Foram constituídos os sindicatos médicos que até 1974 estavam rigorosamente proibidos e multiplicaram-se as sociedades científicas.
Estas vivências foram determinantes na formação das múltiplas facetas da consciência profissional e cidadã dessas gerações.
Talvez nos últimos 20 anos, a mentalidade das mais recentes gerações alterou-se. Não foi para melhor nem para pior, tornou-se diferente.
Provavelmente, seria importante avaliar qual o efetivo impacto da rigidez e severidade dos numerus clausus de acesso ao curso de medicina, face à implacável competição nas notas que incutiu no comportamento permanente dessas gerações e a moldagem de uma profunda cultura individualista.
Ora, estas situações na profissão medica têm efeitos devastadores, dado que esta profissão é cada vez mais um trabalho inserido em equipas multidisciplinares que, por sua vez, têm de se articular com equipa multiprofissionais.
Para as novas gerações, a vida social e familiar é mais valorizada e não possuem o mesmo espírito “militante” dos seus antecessores na profissão.
A disponibilidade cívica de participação ativa nas ações reivindicativas em defesa dos seus interesses decaiu e isso tem estimulado os diversos políticos que têm ocupado cargos ministeriais a sentirem-se com maior descaramento para atacarem os nossos interesses, a nossa carreira profissional e a nossa dignidade.
Por sua vez, este decréscimo de participação deu a oportunidade a que certos grupos hegemonizassem órgãos dirigentes.
Desde há vários anos, a ação dos vários governos foi, por ação e omissão, esperar que o SNS vá definhando para depois justificar, com pura propaganda neoliberal, a entrega dos seus segmentos mais rentáveis a poderosos grupos privados multinacionais.
Quanto aos médicos, a questão central que pretendem atingir é fragmentar o seu espírito de corpo profissional, desmoralizar a sua ligação à profissão e ao próprio SNS e ainda estimular, de todas as formas, sentimentos de extremo individualismo que os afastem de qualquer espírito de agregação associativa e reivindicativa.
Perante esta situação de extrema gravidade e cada vez mais complexa, têm de ser tomadas, sem demora, medidas excepcionais.
A mais ampla participação dos médicos em defesa dos seus interesses profissionais têm de ser dinamizada, as organizações que nos representam têm de adotar claros mecanismos de funcionamento democráticos que as aproximem mais daqueles que afirmam representar e a intervenção reivindicativa não pode estar prisioneira de aparelhos partidários e das suas agendas de mera contestação política.

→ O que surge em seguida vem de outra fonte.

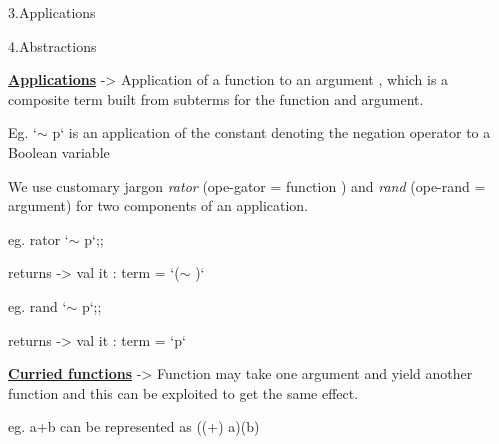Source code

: \documentclass[12pt]{article}
\renewcommand{\_}{\kern-1.5pt\textunderscore\kern-1.5pt}
\begin{document}
{\fontsize{13pt}{15.6pt}\selectfont 3.Applications\par}\par

{\fontsize{13pt}{15.6pt}\selectfont 4.Abstractions\par}\par


\vspace{\baselineskip}
{\fontsize{13pt}{15.6pt}\selectfont \textbf{\uline{Applications}} -> Application of a function to an argument , which is a composite term built from subterms for the function and argument.\par}\par

{\fontsize{13pt}{15.6pt}\selectfont Eg. `$ \sim $ p` is an application of the constant denoting the negation operator to a Boolean variable\par}\par

{\fontsize{13pt}{15.6pt}\selectfont We use customary jargon \textit{rator} (ope-gator = function ) and \textit{rand }(ope-rand = argument) for two components of an application.\par}\par

{\fontsize{13pt}{15.6pt}\selectfont eg. rator `$ \sim $ p`;;\par}\par

{\fontsize{13pt}{15.6pt}\selectfont returns -> val it : term = `($ \sim $ )`\par}\par

{\fontsize{13pt}{15.6pt}\selectfont eg. rand `$ \sim $ p`;;\par}\par

{\fontsize{13pt}{15.6pt}\selectfont returns -> val it : term = `p`\par}\par


\vspace{\baselineskip}
{\fontsize{13pt}{15.6pt}\selectfont \textbf{\uline{Curried functions}} -> Function may take one argument and yield another function and this can be exploited to get the same effect.\par}\par

{\fontsize{13pt}{15.6pt}\selectfont eg. a+b can be represented as ((+) a)(b)\par}\par
\end{document}
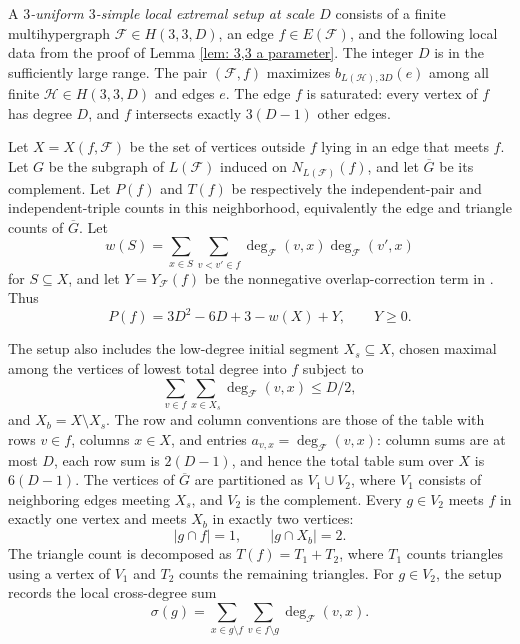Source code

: \begin{definition}
A \emph{$3$-uniform $3$-simple local extremal setup at scale $D$} consists
of a finite multihypergraph $\mathcal F\in H(3,3,D)$, an edge
$f\in E(\mathcal F)$, and the following local data from the proof of Lemma
\ref{lem: 3,3 a parameter}.  The integer $D$ is in the sufficiently large
range.  The pair $(\mathcal F,f)$ maximizes
$b_{L(\mathcal H),3D}(e)$ among all finite $\mathcal H\in H(3,3,D)$ and
edges $e$.  The edge $f$ is saturated: every vertex of $f$ has degree $D$,
and $f$ intersects exactly $3(D-1)$ other edges.

Let $X=X(f,\mathcal F)$ be the set of vertices outside $f$ lying in an edge
that meets $f$.  Let $G$ be the subgraph of $L(\mathcal F)$ induced on
$N_{L(\mathcal F)}(f)$, and let $\overline G$ be its complement.  Let
$P(f)$ and $T(f)$ be respectively the independent-pair and independent-triple
counts in this neighborhood, equivalently the edge and triangle counts of
$\overline G$.  Let
\[
w(S)=\sum_{x\in S}\sum_{v<v'\in f}
\deg_{\mathcal F}(v,x)\deg_{\mathcal F}(v',x)
\]
for $S\subseteq X$, and let $Y=Y_{\mathcal F}(f)$ be the nonnegative
overlap-correction term in .  Thus
\[
P(f)=3D^2-6D+3-w(X)+Y,\qquad Y\ge0.
\]

The setup also includes the low-degree initial segment $X_s\subseteq X$,
chosen maximal among the vertices of lowest total degree into $f$ subject to
\[
\sum_{v\in f}\sum_{x\in X_s}\deg_{\mathcal F}(v,x)\le D/2,
\]
and $X_b=X\setminus X_s$.  The row and column conventions are those of the
table with rows $v\in f$, columns $x\in X$, and entries
$a_{v,x}=\deg_{\mathcal F}(v,x)$: column sums are at most $D$, each row sum is
$2(D-1)$, and hence the total table sum over $X$ is $6(D-1)$.  The vertices
of $\overline G$ are partitioned as $V_1\cup V_2$, where $V_1$ consists of
neighboring edges meeting $X_s$, and $V_2$ is the complement.  Every
$g\in V_2$ meets $f$ in exactly one vertex and meets $X_b$ in exactly two
vertices:
\[
|g\cap f|=1,\qquad |g\cap X_b|=2.
\]
The triangle count is decomposed as $T(f)=T_1+T_2$, where $T_1$ counts
triangles using a vertex of $V_1$ and $T_2$ counts the remaining triangles.
For
$g\in V_2$, the setup records the local cross-degree sum
\[
\sigma(g)=
\sum_{x\in g\setminus f}\sum_{v\in f\setminus g}
\deg_{\mathcal F}(v,x).
\]
\end{definition}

Importa ainda ter presente que em momentos de enorme gravidade como este que vivemos, uma medida indispensável é construir amplas plataformas de entendimento e convergência entre estruturas e entre os diferentes quadrantes de opinião.
Apostar na divisão das organizações médicas é prestar um chocante serviço ao poder político, seja ele qual for, independente da fraseologia ultraradical com que se apresentem.
Os partidos são parte integrante da democracia e sem eles não se pode falar em regime democrático ou em liberdade, mas as organizações sindicais são, por definição, independentes do Estado, dos partidos políticos e das confissões religiosas.
Cada dirigente sindical, ou de outra organização, tem todo o direito de pertencer ao partido que entender, dado que estamos em democracia, mas o que é intolerável e corrói o prestígio constitucional da atividade sindical é trazer para dentro de um sindicato um ação organizada de fracionismo partidário e de secretismo na elaboração dos seus documentos negociais.
Este ano vão realizar-se eleições para os vários órgãos dirigentes nacionais e regionais da Ordem dos Médicos, o congresso nacional da FNAM e as eleições para o Sindicato dos Médicos da Zona Sul.
De tudo isto vai depender, em grande medida, o futuro da nossa profissão a curto e médio prazo.
Se forem caucionados os comportamentos de instrumentalização partidária da luta pelos nossos direitos e pela nossa dignidade, está aberta a sepultura para a nossa sagrada profissão.